ONE BITE AT THE TIME. BUT NOW, YOU KNOW YOU CAN’T STOP.

28 marzo 2013 § Lascia un commento

giostra

Una sera, un incontro, una cena. E arriva un momento in cui un’emozione ti colpisce quando non te l’aspetti. I dubbi ti assalgono, le incertezze ti fanno tentennare, ma poi ti basta uno sguardo, uno sguardo nella direzione giusta, una semplice frazione di secondo, per cancellare tutto e fare esplodere dentro di te un’emozione sorprendentemente inaspettata. E senza rendertene conto, senza poterci fare nulla, perdi per un attimo il controllo, perdi per un attimo la capacità di indirizzare la tua mente e la tua attenzione, vorresti ma non ci riesci, il tuo corpo ha innescato il pilota automatico e ha preso il controllo senza chiederti nulla, e ti porta là dove tu nemmeno immaginavi di poter arrivare. Là dove la tua mente non ha più nessun potere, là dove odi solo un ronzio in lontananza, là dove il mondo intorno inizia a girare vertiginosamente, là dove un calore incontrollabile esplode e ti infiamma, ti accende. Sei salita su una giostra che gira, gira, gira. E mentre tu cerchi di annaspare in questo vortice di emozioni e di riprendere il controllo, nasce dentro di te la convinzione che non potrai più farne a meno, che ne vorrai ancora, ancora, e ancora, forse per sempre. Hai smesso di guardare davanti a te solo con gli occhi, hai smesso di darti risposte con la testa, hai smesso di usare la tua voce con i limiti della paura. E togli finalmente il pesante strato di polvere da quella cosa, quella cosa che torna a splendere in maniera accecante, quella cosa lì che ti fa dire ‘lo voglio’. Quella cosa che, come dicono, fa girare il mondo.

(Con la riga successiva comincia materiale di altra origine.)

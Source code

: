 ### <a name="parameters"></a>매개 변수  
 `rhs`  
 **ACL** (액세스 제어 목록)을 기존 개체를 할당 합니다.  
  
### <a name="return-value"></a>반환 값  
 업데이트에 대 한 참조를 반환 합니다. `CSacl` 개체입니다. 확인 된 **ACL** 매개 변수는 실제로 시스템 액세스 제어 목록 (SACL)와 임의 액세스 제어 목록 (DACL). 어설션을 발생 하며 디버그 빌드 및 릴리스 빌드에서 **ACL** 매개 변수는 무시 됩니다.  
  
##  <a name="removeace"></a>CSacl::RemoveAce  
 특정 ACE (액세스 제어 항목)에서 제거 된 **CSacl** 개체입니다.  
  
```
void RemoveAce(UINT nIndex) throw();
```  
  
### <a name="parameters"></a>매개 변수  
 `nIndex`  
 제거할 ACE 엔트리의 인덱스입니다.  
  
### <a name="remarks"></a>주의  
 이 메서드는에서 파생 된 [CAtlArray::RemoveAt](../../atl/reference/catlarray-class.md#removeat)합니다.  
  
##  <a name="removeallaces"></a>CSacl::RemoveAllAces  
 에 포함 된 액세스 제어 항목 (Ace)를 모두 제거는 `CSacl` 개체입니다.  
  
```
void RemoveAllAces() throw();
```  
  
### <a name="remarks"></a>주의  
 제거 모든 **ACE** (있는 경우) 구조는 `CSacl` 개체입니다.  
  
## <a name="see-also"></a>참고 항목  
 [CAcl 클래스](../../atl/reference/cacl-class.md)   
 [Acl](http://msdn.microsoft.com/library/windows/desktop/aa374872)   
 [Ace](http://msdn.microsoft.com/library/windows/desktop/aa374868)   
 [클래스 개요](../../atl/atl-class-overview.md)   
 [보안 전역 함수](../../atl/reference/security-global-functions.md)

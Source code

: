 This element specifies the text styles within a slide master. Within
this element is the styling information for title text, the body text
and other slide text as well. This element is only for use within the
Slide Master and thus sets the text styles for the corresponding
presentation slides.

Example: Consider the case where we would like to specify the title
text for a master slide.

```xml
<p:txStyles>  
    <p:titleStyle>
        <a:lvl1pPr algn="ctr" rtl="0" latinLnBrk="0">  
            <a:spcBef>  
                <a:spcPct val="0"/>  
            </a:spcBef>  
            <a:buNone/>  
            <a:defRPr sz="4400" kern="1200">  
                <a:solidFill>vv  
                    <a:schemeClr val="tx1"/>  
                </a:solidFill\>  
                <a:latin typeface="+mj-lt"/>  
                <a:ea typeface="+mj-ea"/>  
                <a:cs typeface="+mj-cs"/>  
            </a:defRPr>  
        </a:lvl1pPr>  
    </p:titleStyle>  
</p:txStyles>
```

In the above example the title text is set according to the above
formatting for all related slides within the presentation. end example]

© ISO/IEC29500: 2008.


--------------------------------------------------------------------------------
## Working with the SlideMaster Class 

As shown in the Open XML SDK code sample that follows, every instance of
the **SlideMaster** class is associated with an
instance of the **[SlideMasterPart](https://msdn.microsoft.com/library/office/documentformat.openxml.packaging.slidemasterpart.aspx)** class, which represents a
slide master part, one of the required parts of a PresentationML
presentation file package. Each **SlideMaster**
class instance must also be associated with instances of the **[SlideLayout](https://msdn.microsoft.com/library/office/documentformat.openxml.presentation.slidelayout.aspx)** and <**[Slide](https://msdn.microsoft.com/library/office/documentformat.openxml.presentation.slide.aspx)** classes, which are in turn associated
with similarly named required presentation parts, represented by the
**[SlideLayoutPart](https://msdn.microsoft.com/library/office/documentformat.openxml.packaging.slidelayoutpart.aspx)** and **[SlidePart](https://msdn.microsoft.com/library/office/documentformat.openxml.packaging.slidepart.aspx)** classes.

E’ questo che succede quando addenti il primo tartufo al cioccolato. E non solo quello.

TARTUFI AL CIOCCOLATO AROMATIZZATI

200 gr mandorle tostate

250 gr arance candite

200 gr zucchero a velo

70 gr rhum

400 gr cioccolato fondente

cacao amaro in polvere

Sciogliere a bagno maria il cioccolato. Frullare le mandorle, le arance e lo zucchero a velo, e aggiungere il rhum. Aggiungere il cioccolato fuso e mescolare bene. Far riposare in frigorifero per almeno un’ora. Poi con le mani modellare delle palline e farle rotolare nel cacao in polvere per ricoprirle. E dopo il primo morso, non potrete più fermarvi.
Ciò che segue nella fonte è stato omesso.